To do:
Return only those lines of the material that contain "name".

Raw data:
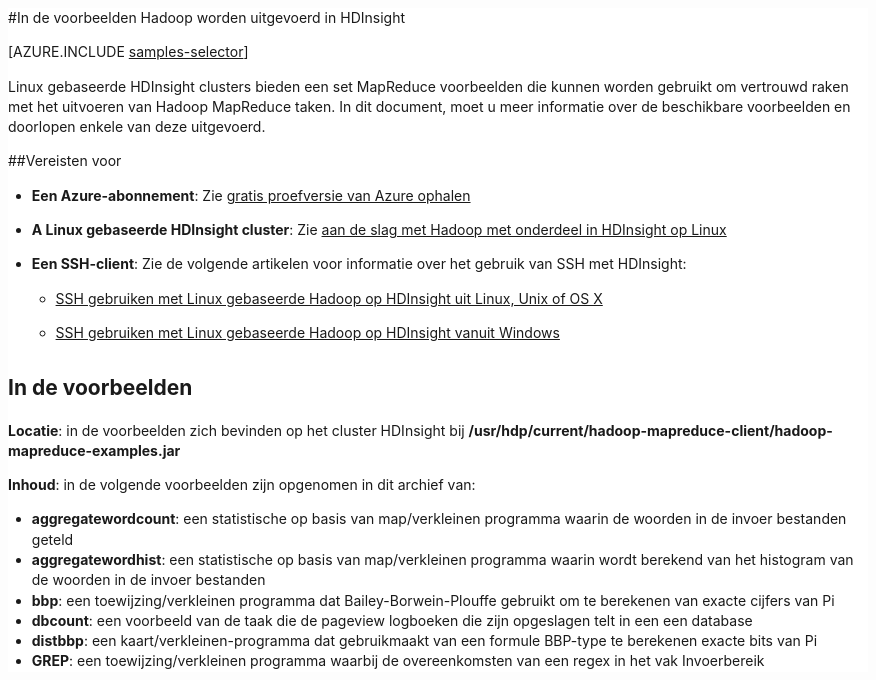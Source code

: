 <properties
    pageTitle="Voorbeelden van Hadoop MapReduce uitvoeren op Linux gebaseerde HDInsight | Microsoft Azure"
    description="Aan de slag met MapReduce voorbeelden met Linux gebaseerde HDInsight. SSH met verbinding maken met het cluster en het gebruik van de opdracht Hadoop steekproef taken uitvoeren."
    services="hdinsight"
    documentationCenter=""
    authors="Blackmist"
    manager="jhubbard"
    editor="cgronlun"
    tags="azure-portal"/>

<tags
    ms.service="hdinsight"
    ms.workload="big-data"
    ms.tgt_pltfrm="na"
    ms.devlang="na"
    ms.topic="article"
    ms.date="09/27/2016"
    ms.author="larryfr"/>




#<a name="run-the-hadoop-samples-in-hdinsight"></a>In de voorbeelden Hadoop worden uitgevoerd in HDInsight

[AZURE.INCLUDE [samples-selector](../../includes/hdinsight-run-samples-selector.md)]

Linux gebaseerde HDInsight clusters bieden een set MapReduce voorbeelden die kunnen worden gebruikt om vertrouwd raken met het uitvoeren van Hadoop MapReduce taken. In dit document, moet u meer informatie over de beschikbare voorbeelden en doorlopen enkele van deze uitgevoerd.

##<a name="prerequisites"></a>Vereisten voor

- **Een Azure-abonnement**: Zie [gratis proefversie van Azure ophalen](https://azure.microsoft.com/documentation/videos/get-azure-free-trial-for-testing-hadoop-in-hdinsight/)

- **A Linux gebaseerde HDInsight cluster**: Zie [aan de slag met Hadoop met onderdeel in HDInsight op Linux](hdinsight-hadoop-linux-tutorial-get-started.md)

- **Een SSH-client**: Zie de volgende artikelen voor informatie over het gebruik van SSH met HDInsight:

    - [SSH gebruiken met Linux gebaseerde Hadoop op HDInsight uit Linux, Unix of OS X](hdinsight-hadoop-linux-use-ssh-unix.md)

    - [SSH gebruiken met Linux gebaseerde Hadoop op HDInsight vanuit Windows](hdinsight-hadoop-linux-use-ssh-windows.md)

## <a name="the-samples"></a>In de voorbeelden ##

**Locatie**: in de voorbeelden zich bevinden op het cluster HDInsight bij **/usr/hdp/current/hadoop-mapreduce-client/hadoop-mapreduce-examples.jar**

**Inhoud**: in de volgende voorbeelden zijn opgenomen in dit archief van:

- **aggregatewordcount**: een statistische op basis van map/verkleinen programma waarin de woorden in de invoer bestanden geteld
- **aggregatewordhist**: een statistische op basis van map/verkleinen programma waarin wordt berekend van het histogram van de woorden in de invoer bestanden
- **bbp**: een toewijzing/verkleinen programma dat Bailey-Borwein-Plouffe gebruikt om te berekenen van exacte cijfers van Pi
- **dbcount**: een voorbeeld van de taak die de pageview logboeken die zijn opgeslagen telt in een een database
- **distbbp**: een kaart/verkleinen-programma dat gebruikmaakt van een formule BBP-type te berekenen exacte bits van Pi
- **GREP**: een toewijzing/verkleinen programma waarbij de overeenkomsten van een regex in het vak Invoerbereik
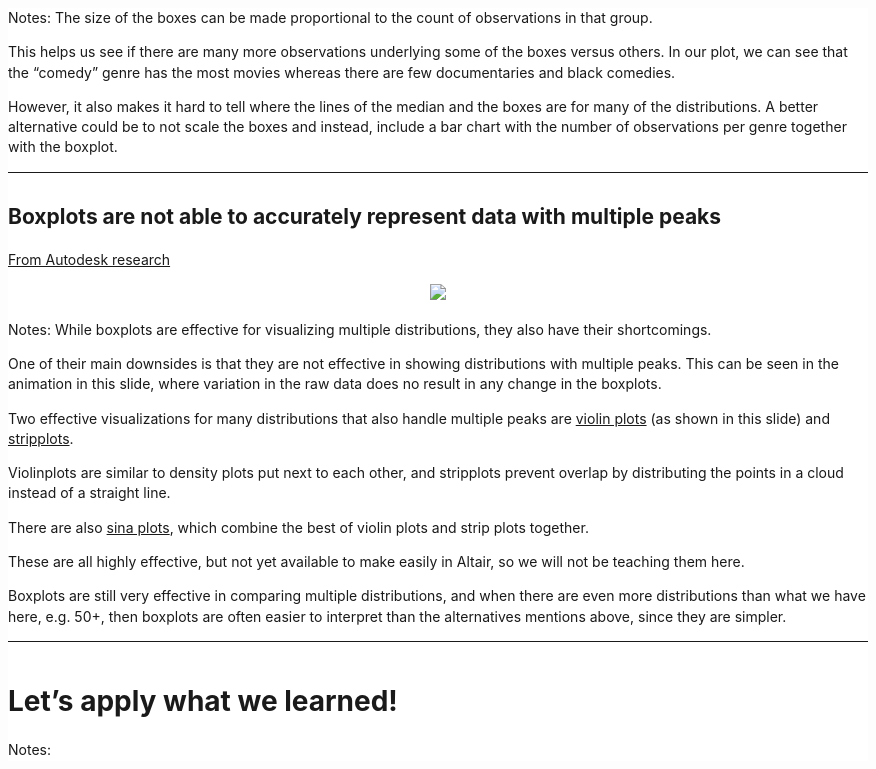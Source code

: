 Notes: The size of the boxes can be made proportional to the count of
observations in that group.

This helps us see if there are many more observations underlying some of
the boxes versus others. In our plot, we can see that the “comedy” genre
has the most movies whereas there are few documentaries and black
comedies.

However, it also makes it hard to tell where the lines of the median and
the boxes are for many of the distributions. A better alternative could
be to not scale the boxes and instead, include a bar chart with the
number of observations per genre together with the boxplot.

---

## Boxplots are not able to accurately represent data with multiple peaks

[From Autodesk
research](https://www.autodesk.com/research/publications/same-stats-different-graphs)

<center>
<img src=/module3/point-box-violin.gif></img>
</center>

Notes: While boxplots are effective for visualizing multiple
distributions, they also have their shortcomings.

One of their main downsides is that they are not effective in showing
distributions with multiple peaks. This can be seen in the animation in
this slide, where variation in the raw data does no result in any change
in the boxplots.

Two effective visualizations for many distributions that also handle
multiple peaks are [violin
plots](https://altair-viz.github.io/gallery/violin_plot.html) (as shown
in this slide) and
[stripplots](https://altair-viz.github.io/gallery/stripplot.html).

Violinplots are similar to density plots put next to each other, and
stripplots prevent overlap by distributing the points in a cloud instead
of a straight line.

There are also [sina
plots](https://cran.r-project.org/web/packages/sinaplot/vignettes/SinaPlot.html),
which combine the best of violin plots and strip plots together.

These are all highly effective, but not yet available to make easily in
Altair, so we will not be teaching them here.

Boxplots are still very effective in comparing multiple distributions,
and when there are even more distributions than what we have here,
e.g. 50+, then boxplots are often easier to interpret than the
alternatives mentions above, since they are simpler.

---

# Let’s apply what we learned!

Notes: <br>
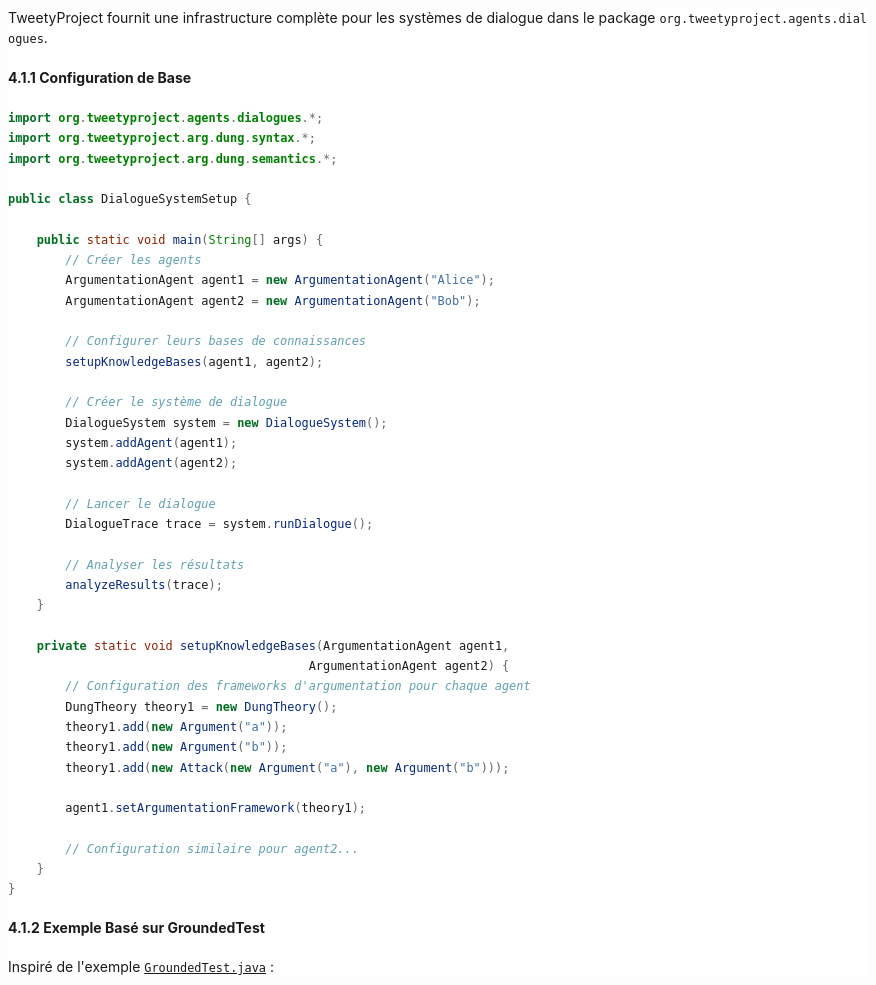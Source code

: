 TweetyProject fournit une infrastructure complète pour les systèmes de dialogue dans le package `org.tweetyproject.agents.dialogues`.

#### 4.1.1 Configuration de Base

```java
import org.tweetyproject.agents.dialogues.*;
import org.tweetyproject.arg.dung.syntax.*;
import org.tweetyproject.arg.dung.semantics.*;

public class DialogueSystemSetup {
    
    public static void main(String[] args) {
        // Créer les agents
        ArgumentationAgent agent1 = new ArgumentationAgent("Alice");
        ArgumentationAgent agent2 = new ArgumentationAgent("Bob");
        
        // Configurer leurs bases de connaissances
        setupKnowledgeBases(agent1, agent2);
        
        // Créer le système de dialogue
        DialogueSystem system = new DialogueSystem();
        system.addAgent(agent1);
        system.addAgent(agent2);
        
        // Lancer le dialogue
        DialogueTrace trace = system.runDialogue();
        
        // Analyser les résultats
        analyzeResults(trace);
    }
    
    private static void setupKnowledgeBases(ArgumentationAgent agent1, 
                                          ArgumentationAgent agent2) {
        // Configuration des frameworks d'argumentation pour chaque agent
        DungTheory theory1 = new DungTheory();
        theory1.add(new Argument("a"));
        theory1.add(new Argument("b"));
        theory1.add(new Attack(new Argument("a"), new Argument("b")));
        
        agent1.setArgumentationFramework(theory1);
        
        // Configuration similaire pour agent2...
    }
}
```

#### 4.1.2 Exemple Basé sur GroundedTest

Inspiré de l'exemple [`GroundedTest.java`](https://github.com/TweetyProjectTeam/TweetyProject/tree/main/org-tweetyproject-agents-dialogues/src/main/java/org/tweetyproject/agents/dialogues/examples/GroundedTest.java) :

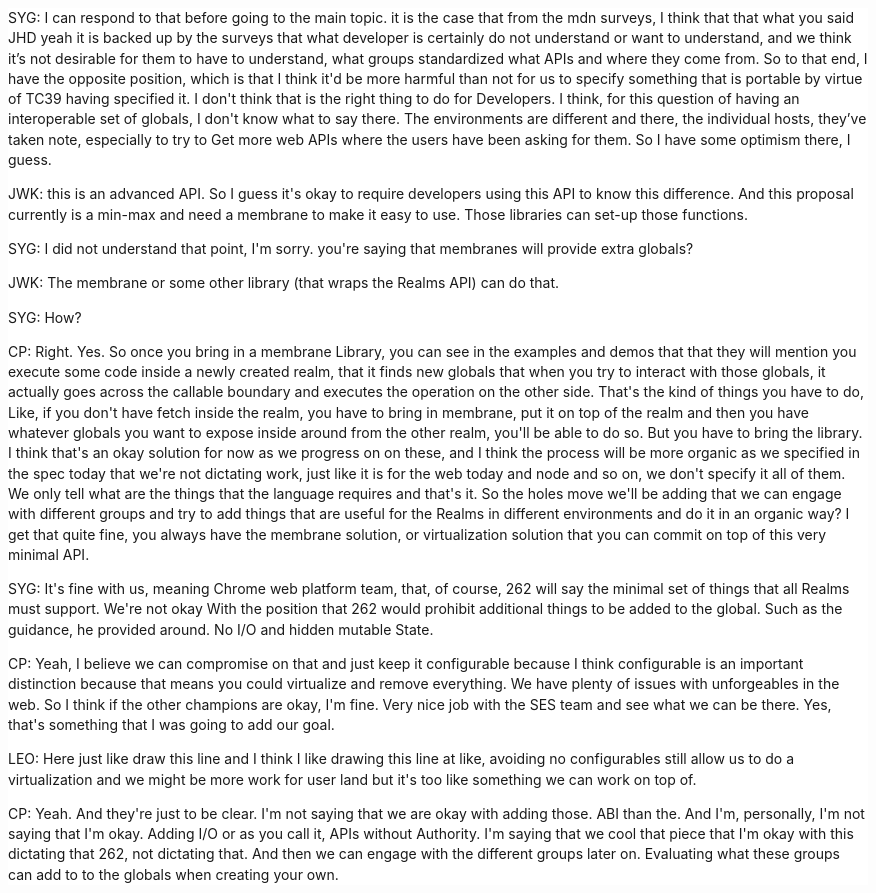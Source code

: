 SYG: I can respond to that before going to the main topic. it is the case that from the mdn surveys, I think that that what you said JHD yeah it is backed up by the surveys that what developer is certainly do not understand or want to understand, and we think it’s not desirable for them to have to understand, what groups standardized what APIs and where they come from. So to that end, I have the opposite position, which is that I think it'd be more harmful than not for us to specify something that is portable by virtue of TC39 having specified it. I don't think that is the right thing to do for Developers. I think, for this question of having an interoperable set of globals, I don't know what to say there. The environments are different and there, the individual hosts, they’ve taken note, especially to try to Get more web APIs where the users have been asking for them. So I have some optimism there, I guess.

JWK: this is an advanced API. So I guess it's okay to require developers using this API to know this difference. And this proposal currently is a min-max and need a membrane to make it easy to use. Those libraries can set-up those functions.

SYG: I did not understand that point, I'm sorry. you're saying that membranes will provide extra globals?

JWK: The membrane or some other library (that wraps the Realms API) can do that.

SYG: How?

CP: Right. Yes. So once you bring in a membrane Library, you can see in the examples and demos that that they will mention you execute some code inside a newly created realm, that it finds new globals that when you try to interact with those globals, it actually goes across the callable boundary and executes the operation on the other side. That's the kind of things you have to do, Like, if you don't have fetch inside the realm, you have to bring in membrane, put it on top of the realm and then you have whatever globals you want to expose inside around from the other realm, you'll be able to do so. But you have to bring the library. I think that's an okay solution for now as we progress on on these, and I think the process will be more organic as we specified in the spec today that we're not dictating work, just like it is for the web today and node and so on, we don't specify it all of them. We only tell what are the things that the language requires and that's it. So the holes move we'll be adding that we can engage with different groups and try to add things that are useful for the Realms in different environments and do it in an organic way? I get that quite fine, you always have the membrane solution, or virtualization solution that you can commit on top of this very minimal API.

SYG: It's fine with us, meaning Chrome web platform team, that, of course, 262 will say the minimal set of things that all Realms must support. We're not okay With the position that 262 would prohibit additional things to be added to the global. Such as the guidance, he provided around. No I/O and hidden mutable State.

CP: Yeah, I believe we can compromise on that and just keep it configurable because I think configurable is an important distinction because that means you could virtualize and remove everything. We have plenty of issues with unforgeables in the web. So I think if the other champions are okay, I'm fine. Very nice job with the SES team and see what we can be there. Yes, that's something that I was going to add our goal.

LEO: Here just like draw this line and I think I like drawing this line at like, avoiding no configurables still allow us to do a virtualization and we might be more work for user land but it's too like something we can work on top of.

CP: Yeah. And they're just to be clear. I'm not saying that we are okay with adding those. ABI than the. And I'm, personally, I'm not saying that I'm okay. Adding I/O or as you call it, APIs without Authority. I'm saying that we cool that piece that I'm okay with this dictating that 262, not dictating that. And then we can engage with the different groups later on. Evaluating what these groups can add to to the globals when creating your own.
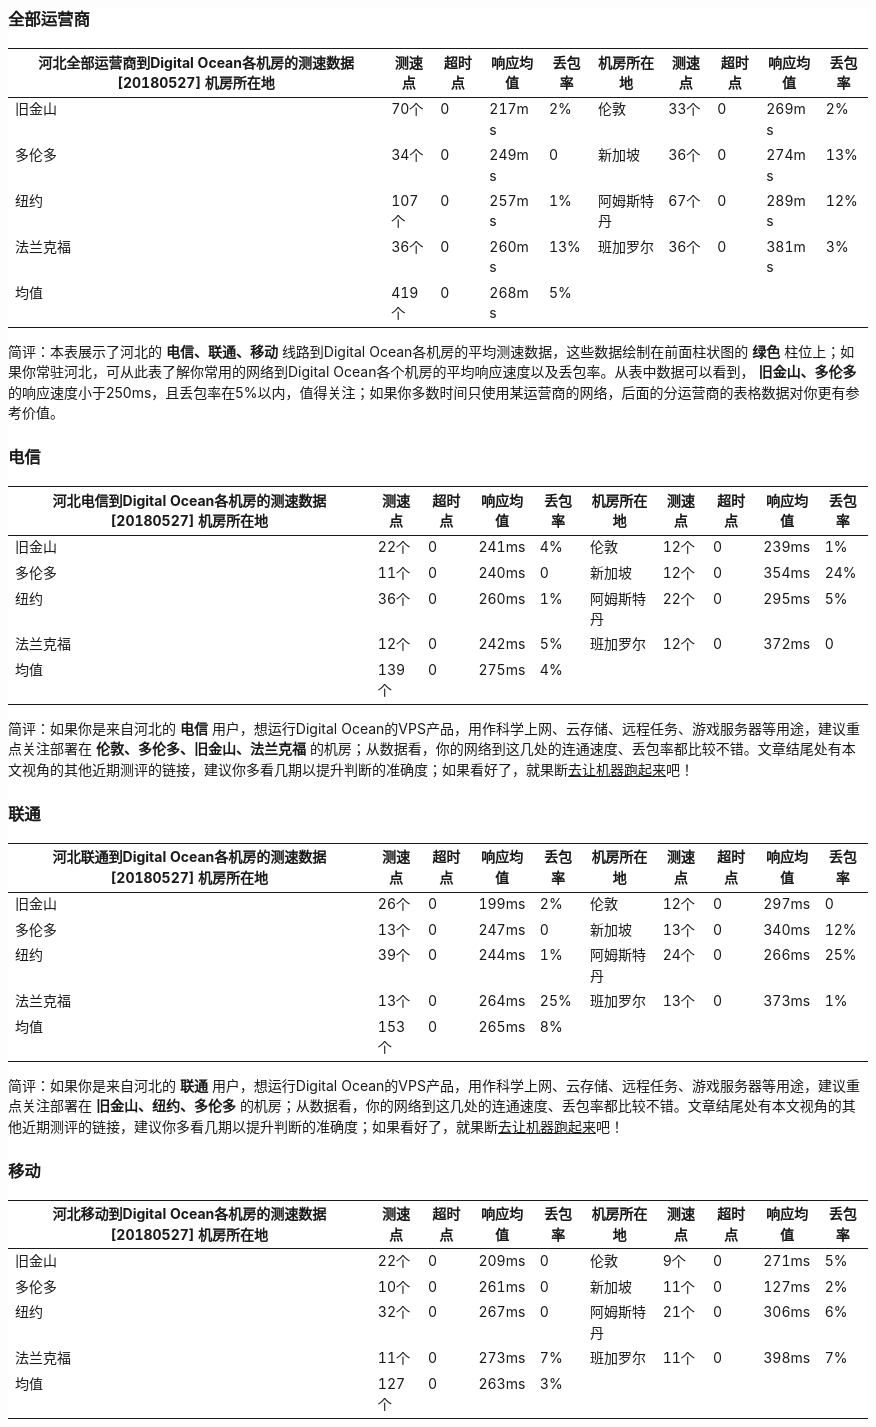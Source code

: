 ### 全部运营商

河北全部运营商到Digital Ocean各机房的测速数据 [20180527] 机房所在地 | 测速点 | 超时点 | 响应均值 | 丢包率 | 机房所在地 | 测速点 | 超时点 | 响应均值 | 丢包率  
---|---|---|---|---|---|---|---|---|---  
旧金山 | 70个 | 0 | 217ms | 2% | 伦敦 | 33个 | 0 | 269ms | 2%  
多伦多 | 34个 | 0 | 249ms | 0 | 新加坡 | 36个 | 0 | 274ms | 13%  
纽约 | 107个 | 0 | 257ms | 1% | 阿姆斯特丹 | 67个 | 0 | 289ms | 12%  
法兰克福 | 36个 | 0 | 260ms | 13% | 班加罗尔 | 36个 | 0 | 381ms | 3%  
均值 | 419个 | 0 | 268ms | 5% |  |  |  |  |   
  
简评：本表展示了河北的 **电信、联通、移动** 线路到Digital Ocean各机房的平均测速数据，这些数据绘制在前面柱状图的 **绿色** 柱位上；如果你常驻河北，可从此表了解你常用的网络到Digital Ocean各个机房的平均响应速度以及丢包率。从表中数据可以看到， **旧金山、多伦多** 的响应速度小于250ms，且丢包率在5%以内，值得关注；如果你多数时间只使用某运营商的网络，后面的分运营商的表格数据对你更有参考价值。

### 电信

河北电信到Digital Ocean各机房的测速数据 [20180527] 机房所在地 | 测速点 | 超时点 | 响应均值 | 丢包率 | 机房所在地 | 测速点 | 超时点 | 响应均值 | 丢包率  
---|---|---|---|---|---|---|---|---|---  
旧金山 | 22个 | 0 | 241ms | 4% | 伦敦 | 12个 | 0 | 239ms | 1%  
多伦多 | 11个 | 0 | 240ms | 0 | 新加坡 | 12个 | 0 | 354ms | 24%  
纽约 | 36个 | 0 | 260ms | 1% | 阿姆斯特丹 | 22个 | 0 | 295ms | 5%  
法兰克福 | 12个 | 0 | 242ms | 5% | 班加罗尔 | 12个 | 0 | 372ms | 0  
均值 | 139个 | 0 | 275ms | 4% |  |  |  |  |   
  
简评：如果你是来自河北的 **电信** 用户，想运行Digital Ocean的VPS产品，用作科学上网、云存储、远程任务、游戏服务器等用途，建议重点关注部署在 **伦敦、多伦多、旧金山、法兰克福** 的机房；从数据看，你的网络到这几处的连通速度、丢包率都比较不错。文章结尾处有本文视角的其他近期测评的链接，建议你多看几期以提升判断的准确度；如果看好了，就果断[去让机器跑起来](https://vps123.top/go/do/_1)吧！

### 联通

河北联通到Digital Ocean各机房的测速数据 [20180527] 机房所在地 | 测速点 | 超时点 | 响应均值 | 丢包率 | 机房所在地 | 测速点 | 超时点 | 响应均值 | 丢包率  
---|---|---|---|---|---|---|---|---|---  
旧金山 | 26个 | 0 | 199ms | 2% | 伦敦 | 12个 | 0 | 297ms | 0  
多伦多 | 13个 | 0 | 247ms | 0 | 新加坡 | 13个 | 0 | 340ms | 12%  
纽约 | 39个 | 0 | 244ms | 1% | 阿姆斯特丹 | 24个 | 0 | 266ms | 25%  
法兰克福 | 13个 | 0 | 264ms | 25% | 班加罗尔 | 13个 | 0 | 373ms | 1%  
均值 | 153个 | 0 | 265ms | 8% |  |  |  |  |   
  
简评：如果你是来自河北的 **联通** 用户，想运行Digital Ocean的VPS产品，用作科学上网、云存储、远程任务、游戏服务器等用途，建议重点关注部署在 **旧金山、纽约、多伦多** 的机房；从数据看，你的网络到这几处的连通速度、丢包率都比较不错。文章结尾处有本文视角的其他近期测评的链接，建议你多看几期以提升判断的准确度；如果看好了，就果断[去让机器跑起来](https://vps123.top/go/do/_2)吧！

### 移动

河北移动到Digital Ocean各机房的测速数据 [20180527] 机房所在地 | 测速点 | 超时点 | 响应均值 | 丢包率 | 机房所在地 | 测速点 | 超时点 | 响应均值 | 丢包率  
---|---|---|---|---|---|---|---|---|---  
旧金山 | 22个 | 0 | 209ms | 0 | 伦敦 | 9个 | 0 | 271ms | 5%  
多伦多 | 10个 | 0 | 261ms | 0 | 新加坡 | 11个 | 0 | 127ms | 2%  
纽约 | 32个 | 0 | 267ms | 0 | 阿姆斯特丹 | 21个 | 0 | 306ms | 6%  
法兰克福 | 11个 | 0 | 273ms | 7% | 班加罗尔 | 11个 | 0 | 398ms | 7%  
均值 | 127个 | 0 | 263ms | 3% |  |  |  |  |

Your solution:
#<a name="run-the-hadoop-samples-in-hdinsight"></a>In de voorbeelden Hadoop worden uitgevoerd in HDInsight
##<a name="prerequisites"></a>Vereisten voor
## <a name="the-samples"></a>In de voorbeelden ##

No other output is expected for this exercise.